A team of participants, Dianne Querrer (Miss Philippines Air 2014), Monique
Manuel (Miss Philippines Eco-Tourism 2014) and Bencelle Bianzon (Miss
Philippines Earth 2014 Runner Up) scoured the perimeter of Manila Bay
stretching from the Manila Yacht Club to the US Embassy for litters washed
ashore, while another team rode aboard boats and collected offshore flotsam
from the Yacht Club to Baseco Compound.

“Based on our initial observations today, plastic discards, especially plastic
bags and polystyrene products continue to be the number one solid waste
pollutants of Manila Bay, underlining our common knowledge that plastics is a
problem and that our tendency to patronize single-use plastic products
magnifies this problem,” stated Sonia Mendoza, Chairman of Mother Earth
Foundation and Vice-President of the EcoWaste Coalition.
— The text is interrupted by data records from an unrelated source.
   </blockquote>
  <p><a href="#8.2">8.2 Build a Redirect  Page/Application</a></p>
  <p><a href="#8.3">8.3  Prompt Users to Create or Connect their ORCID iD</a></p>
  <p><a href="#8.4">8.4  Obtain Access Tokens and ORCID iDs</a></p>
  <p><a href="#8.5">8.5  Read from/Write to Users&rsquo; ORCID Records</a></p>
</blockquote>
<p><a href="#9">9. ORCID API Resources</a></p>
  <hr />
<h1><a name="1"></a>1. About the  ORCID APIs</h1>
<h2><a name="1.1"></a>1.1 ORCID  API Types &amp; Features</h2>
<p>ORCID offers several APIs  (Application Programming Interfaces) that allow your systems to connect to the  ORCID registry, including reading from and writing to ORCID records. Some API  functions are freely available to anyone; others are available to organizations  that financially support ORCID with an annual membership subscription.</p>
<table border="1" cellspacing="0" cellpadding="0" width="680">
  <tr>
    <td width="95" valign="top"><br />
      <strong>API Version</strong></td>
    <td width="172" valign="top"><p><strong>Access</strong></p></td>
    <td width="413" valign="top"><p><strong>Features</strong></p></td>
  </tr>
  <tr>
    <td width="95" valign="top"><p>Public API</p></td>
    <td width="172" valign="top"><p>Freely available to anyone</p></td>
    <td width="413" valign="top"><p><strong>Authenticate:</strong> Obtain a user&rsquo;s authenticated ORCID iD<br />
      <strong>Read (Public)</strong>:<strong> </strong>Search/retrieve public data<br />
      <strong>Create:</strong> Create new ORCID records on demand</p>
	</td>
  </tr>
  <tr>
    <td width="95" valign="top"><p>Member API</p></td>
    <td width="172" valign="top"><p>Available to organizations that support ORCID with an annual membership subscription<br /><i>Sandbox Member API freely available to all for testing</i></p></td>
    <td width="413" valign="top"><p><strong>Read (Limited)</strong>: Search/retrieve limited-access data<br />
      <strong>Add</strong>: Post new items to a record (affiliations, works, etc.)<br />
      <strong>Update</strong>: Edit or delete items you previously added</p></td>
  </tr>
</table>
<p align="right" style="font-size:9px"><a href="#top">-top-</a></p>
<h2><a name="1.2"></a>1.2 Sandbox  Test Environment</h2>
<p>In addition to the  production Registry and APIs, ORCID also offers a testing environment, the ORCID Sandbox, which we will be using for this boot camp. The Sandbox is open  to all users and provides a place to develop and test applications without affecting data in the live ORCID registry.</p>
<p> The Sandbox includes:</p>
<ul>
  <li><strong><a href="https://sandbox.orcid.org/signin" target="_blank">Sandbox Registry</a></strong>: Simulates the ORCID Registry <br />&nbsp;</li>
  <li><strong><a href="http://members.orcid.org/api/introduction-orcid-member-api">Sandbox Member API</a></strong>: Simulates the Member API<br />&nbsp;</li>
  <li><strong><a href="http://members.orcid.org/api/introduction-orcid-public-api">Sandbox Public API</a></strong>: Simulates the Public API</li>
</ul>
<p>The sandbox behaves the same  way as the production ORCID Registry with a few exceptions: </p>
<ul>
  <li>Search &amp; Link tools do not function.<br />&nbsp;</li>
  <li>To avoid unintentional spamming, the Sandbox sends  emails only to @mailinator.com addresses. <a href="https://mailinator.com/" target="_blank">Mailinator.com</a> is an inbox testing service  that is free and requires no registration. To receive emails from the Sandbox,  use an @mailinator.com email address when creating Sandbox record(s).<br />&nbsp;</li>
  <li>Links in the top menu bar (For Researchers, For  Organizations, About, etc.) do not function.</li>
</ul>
Waste audits in 2006 and 2010 conducted by the same group and other
environmental organizations disclosed that, among plastic products, plastic
bags were the main garbage contributor in terms of volume, comprising 51.4 and
27.7 percent, respectively, of the debris in Manila Bay.

“Seeing the enormous volumes of plastic bags during today’s discards survey in
Manila Bay, we demand from the national government a Philippine-wide plastic
ban that will support growing efforts of local government units in addressing
plastic pollution in the country,” emphasized Mendoza.

“Doing so will significantly lessen our waste generation, trim down waste
management costs, and minimize correlated environmental threats such as
flooding and marine pollution,” she added.

The groups expressed gratitude to more than a hundred LGUs all over the country
who have already adopted policies phasing out or regulating plastic bags in
their jurisdictions, with more localities planning to follow suit.

Expressing her complete support for the groups’ efforts, Ang NARS Party-List
Congresswoman Leah Paquiz pointed out “the need for a national law that will
enhance waste reduction by outlawing the use of plastic bags and promoting
reusable bags from natural fibers.”

“Such a law will also bolster the clean-up of Manila Bay, as well as other
bodies of water in the country,” Cong. Paquiz added.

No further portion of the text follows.